**TASK REQUIREMENTS:** Return each line in the records below that includes "initguess".

**MATERIALS PROVIDED:**
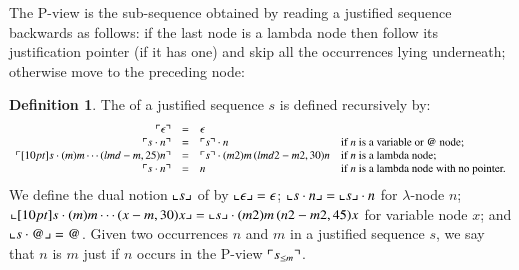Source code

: \documentclass{elsarticle}
\theoremstyle{plain}
\theoremstyle{definition}
\newtheorem{definition}{Definition}[section]
\begin{document}
The P-view is the sub-sequence obtained by reading a justified sequence backwards as follows: if the last node is a lambda node then follow its justification pointer (if it has one) and skip all the occurrences lying underneath; otherwise move to the preceding node:
\begin{definition}
\label{def:views}
The  of a justified sequence $s$ is defined recursively by:
$$\begin{array}{rcll}
 \pview{\epsilon} &=&  \epsilon \\
 \pview{s \cdot n }  &=&  \pview{s} \cdot n
    & \mbox{if $n$ is a variable or $@$ node;}
    \\
 \pview{\Pstr[10pt]{ s \cdot (m){m} \cdots (lmd-m,25){n}}} &=&
        \Pstr{ \pview{s} \cdot (m2){m} \, (lmd2-m2,30){n} }
    & \mbox{if $n$ is a lambda node;}
    \\
 \pview{s \cdot n }  &=&  n & \mbox{if $n$ is a lambda node with no pointer.}
\end{array}$$
%
We define the dual notion $\llcorner s \lrcorner$ of  by
$\llcorner \epsilon \lrcorner = \epsilon$;
$\llcorner s \cdot n  \lrcorner  =  \llcorner s \lrcorner \cdot n$ for $\lambda$-node $n$;
$\oview{\Pstr[10pt]{s \cdot (m){m} \cdots (x-m,30){x}}}= \Pstr{ \oview{s} \cdot (m2){m} \, (n2-m2,45){x} }$ for variable node $x$; and $\llcorner s \cdot @  \lrcorner = @$.
%
%
Given two occurrences $n$ and $m$ in a justified sequence $s$, we say that $n$ is  $m$ just if $n$ occurs in the P-view $\ulcorner s_{\leq m} \urcorner$.
\end{definition}

\end{document}
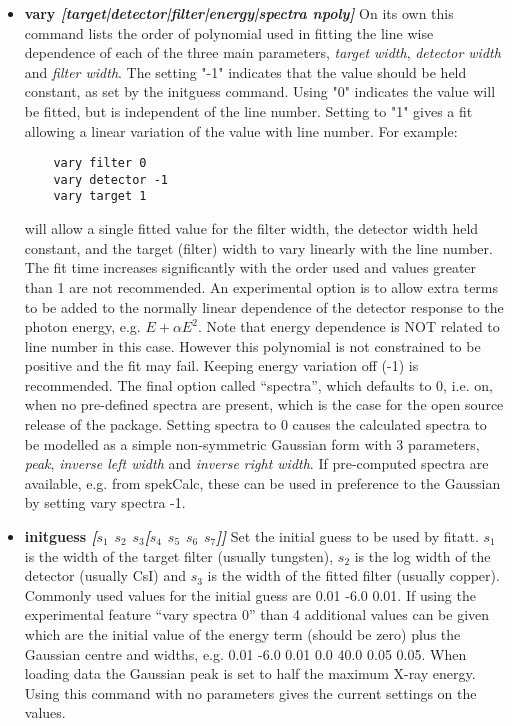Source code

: \documentclass[a4paper,12pt]{article}
\begin{document}
\begin{itemize}
\item{\bf vary \it{[target|detector|filter|energy|spectra npoly]}} On its own this command lists the order of polynomial used in fitting the line wise
dependence of each of the three main parameters, \textit{target width},
\textit{detector width} and \textit{filter width}.
The setting "-1" indicates that the value should be held constant, as set by the initguess command.
Using "0" indicates the value will be fitted, but is independent of the line number.
Setting to "1" gives a fit allowing a linear variation of the value with line number.
For example:
\begin{verbatim}
    vary filter 0
    vary detector -1
    vary target 1
\end{verbatim}
will allow a single fitted value for the filter width, the detector width held constant, and
the target (filter) width to vary linearly with the line number. 
The fit time increases significantly with the order used and values greater than 1 are not recommended.
An experimental option is to allow extra terms to be added to the normally linear dependence of the detector response to the photon energy,
e.g. $E+\alpha E^2$.
Note that energy dependence is NOT related to line number in this case.
However this polynomial is not constrained to be positive and the fit may fail.
Keeping energy variation off (-1) is recommended.
The final option called ``spectra'', which defaults to 0, i.e. on, when no pre-defined
spectra are present, which is the case for the open source release of the package.
Setting spectra to 0 causes the calculated spectra to be modelled as a simple non-symmetric Gaussian form with 3 parameters,
\textit{peak}, \textit{inverse left width} and \textit{inverse right width}.
If pre-computed spectra are available, e.g. from spekCalc, these can be used in preference to the
Gaussian by setting vary spectra -1.

\item{\bf initguess \it{[$s_1$ $s_2$ $s_3$}[$s_4$ $s_5$ $s_6$ $s_7$]]} Set the initial guess to be used by fitatt.
$s_1$ is the width of the target filter (usually tungsten), $s_2$ is the log width of the detector (usually CsI) and $s_3$ is the width of the
fitted filter (usually copper). Commonly used values for the initial guess are 0.01 -6.0 0.01.
If using the experimental feature ``vary spectra 0'' than 4 additional values can be given which are the initial value of the
energy term (should be zero) plus the Gaussian centre and widths, e.g. 0.01 -6.0 0.01 0.0 40.0 0.05 0.05.
When loading data the Gaussian peak is set to half the maximum X-ray energy.
Using this command with no parameters gives the current settings on the values.


\end{itemize}
\end{document}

**RESULT OF THIS EXERCISE:**
The setting "-1" indicates that the value should be held constant, as set by the initguess command.
\item{\bf initguess \it{[$s_1$ $s_2$ $s_3$}[$s_4$ $s_5$ $s_6$ $s_7$]]} Set the initial guess to be used by fitatt.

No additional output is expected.